Yesterday we looked at how Dutch artist Jan Lievens envisioned the Biblical story of God’s edict to Abraham to murder his own son, Isaac, as a sign of his devotion. Lievens was a contemporary (and sometime studio partner) of Rembrandt van Rijn, who also painted his own version of the story. Unlike Lievens, who painted the scene after Abraham spared Isaac and killed a ram instead, Rembrandt, like Caravaggio before him, chose the more dramatic moment of the story when the angel appears and stops Abraham in his murderous intent.
Rembrandt (1606 – 1669), of course, is one of the world’s most famous and celebrated painters. His is one of the few names (like Leonardo and Michelangelo) that have become shorthand for “artist.” His revolutionary use of light and color, in addition to the sensitivity with which he portrayed the human condition, were combined with a supreme sense of composition and narrative. He is truly one of the great masters.
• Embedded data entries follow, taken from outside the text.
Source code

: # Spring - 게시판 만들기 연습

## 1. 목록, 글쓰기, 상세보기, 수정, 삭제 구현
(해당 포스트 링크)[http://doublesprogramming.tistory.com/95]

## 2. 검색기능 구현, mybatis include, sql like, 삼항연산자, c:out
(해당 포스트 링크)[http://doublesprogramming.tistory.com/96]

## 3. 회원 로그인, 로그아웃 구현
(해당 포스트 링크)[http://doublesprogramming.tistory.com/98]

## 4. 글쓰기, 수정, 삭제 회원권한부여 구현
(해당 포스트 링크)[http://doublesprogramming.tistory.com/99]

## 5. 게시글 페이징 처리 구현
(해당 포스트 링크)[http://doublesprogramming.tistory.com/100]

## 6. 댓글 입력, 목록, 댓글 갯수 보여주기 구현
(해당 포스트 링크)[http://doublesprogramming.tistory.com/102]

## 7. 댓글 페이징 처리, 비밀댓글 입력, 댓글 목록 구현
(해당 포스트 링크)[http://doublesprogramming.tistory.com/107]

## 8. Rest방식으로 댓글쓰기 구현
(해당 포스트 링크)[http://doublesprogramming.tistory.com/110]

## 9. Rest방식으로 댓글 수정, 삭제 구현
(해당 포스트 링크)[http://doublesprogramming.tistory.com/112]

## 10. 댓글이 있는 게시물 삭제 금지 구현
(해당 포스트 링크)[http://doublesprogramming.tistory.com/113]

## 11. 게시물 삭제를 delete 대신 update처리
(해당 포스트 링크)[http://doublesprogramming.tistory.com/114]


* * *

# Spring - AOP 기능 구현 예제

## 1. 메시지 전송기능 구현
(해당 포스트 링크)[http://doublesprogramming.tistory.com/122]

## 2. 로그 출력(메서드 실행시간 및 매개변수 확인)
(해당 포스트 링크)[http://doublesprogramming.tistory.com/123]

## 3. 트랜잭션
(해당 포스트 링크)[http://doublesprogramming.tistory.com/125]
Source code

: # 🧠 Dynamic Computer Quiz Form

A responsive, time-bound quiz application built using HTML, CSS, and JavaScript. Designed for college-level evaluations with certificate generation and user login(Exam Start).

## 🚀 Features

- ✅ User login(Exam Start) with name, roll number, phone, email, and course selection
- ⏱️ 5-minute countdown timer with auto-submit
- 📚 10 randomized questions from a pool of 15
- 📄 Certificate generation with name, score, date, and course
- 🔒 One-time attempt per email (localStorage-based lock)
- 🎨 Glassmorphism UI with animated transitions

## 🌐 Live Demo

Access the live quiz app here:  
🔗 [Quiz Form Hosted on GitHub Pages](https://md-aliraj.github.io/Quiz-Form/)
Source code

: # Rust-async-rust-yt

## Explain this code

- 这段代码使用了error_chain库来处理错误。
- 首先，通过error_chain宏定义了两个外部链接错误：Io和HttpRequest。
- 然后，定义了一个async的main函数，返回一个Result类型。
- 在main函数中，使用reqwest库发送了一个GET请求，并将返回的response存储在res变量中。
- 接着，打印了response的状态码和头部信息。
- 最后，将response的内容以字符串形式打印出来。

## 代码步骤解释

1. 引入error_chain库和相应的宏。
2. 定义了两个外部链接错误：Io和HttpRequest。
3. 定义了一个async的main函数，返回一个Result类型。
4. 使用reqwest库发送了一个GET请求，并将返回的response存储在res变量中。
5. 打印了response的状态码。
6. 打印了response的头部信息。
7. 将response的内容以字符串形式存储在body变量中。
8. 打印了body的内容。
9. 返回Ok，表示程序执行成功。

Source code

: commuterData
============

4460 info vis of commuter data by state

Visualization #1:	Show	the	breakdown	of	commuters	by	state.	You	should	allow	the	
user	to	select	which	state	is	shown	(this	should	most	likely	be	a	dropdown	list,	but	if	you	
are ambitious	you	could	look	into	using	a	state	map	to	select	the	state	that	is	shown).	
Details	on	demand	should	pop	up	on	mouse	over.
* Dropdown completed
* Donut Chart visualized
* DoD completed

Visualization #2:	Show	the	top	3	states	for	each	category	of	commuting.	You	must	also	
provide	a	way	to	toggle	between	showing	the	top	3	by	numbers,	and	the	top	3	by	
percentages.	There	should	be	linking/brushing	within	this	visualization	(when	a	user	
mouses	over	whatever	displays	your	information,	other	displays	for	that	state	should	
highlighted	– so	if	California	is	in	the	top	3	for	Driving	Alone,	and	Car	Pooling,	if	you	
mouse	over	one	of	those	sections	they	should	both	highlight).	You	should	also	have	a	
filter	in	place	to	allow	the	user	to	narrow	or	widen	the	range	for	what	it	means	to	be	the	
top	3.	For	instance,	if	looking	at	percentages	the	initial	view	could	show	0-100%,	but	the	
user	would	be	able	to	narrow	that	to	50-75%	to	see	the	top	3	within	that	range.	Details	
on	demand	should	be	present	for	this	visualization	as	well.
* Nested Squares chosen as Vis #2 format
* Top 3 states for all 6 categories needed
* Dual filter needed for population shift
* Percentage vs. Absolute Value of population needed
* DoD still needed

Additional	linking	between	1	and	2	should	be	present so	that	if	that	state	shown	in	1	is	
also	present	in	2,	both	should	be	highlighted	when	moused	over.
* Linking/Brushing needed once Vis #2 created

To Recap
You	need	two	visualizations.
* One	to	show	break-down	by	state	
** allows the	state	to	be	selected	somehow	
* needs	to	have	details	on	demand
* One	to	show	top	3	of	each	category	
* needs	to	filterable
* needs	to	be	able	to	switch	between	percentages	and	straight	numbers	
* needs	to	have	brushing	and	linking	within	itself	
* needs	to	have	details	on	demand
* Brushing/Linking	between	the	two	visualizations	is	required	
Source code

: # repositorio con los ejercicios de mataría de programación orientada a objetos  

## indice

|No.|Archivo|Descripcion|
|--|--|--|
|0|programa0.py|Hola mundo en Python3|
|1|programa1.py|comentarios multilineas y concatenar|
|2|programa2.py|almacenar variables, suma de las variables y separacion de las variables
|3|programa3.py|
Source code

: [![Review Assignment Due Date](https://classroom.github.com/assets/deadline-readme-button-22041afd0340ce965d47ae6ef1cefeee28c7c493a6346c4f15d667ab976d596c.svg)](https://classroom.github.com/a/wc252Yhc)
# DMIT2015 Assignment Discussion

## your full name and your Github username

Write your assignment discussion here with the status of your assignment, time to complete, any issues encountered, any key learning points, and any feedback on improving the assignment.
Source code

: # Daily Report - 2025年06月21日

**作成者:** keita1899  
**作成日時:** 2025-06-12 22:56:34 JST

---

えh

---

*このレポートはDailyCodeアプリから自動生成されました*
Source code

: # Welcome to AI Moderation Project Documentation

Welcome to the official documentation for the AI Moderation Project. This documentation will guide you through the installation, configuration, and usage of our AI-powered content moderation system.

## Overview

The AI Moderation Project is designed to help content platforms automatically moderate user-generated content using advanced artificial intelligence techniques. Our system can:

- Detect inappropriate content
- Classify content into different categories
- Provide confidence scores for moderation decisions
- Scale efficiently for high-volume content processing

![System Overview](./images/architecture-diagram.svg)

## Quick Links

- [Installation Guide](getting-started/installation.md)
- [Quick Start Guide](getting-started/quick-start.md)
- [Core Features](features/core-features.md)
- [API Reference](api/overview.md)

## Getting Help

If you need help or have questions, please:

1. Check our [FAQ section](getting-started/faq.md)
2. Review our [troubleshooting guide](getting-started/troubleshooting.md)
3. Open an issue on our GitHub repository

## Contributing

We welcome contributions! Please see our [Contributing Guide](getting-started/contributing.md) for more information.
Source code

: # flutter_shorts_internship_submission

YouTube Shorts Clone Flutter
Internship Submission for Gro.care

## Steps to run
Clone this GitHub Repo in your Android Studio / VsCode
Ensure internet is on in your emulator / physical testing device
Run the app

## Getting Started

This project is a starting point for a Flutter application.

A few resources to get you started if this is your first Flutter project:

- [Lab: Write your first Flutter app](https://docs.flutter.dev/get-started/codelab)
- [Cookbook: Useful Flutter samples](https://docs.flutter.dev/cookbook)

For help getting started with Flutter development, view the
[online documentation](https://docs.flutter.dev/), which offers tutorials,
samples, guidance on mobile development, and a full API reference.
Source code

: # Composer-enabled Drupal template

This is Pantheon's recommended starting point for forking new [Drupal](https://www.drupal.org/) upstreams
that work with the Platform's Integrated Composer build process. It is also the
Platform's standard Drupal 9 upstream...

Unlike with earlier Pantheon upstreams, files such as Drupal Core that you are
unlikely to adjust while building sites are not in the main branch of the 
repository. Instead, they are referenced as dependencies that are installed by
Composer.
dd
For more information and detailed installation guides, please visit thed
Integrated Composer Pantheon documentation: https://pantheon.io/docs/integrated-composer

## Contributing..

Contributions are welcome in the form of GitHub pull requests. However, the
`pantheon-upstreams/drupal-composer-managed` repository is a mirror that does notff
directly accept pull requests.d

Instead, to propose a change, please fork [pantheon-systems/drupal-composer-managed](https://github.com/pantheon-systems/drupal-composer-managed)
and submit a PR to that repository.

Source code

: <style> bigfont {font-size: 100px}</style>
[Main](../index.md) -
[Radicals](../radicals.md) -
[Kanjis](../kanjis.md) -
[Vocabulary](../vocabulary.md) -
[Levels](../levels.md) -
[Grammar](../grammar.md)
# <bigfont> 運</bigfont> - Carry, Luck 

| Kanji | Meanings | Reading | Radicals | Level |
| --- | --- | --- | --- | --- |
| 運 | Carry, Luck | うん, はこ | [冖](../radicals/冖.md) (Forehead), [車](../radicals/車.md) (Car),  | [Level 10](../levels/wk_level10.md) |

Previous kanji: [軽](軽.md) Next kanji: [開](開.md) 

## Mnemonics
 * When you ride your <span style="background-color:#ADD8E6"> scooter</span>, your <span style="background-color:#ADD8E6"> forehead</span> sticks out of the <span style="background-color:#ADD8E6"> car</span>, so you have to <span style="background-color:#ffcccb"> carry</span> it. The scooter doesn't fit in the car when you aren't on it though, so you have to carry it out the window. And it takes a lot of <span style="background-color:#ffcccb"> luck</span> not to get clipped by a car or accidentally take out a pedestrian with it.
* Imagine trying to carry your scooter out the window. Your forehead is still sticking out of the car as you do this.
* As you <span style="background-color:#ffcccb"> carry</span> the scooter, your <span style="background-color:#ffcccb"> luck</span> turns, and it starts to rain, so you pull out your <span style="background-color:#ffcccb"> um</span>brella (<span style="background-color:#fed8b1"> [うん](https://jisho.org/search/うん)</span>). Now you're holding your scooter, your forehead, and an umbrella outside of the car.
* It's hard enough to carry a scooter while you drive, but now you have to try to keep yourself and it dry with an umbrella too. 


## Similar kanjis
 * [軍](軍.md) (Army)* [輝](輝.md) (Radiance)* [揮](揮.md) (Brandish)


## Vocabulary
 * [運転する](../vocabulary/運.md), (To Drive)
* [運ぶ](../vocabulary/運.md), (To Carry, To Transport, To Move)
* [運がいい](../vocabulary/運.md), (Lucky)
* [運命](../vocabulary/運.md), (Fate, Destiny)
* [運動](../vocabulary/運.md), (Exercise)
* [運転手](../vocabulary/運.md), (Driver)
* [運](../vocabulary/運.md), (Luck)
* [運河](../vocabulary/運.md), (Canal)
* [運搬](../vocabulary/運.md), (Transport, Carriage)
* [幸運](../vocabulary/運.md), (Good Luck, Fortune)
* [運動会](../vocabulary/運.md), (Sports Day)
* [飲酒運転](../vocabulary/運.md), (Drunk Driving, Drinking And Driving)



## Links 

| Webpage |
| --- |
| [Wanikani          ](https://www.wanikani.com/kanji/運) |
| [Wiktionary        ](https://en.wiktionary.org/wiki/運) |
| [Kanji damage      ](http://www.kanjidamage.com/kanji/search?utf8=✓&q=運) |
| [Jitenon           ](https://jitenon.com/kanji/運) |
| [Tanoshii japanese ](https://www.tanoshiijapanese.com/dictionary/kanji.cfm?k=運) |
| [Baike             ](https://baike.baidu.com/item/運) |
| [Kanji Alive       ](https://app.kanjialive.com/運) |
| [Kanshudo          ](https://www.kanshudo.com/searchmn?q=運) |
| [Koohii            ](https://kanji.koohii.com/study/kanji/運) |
Rembrandt was born into a middle class family; he showed an early aptitude for art and studied first with Jacob van Swanenburgh, and later (alongside Jan Lievens) with Pieter Lastman. Lastman was deeply impressed by Caravaggio’s use of light and color, and it’s probable that Lastman held up the Italian Renaissance master as a model to his students. (Caravaggio himself painted a deeply disturbing version of the Abraham and Isaac story.)
Rembrandt became one of history’s most celebrated portrait painters. He married Saskia van Uylenburg in 1634 and her father, an art dealer, was able to secure a great deal of work for his son-in-law. The couple lived and worked in the Breestraat, a busy street on the boarder of the Jewish neighborhood. Rembrandt studied many of the faces he saw there, and this study stood him in good stead for his masterful pictures depicting Old Testament figures. Rembrandt created more than 300 Biblical works, including drawings and etchings.
Despite his success, Rembrandt was never very competent when it came to financial affairs. He lived way beyond his means, using much of his money to buy art and antiquities. He sold much of his collection to avoid bankruptcy in 1656 including Roman busts, Japanese armor and his collections of minerals and gems. The art establishment, always out to get him, represented by the painters guild actually created a rule that artists in Rembrandt’s financial position could not trade as painters. Rembrandt was forced to move into a smaller house and he died in dire financial straits.
The Angel Prevents the Sacrifice of Isaac was painted around 1635 and, as is usually the case with Rembrandt, he finds the decisive, dramatic moment of the story to illustrate with his brush.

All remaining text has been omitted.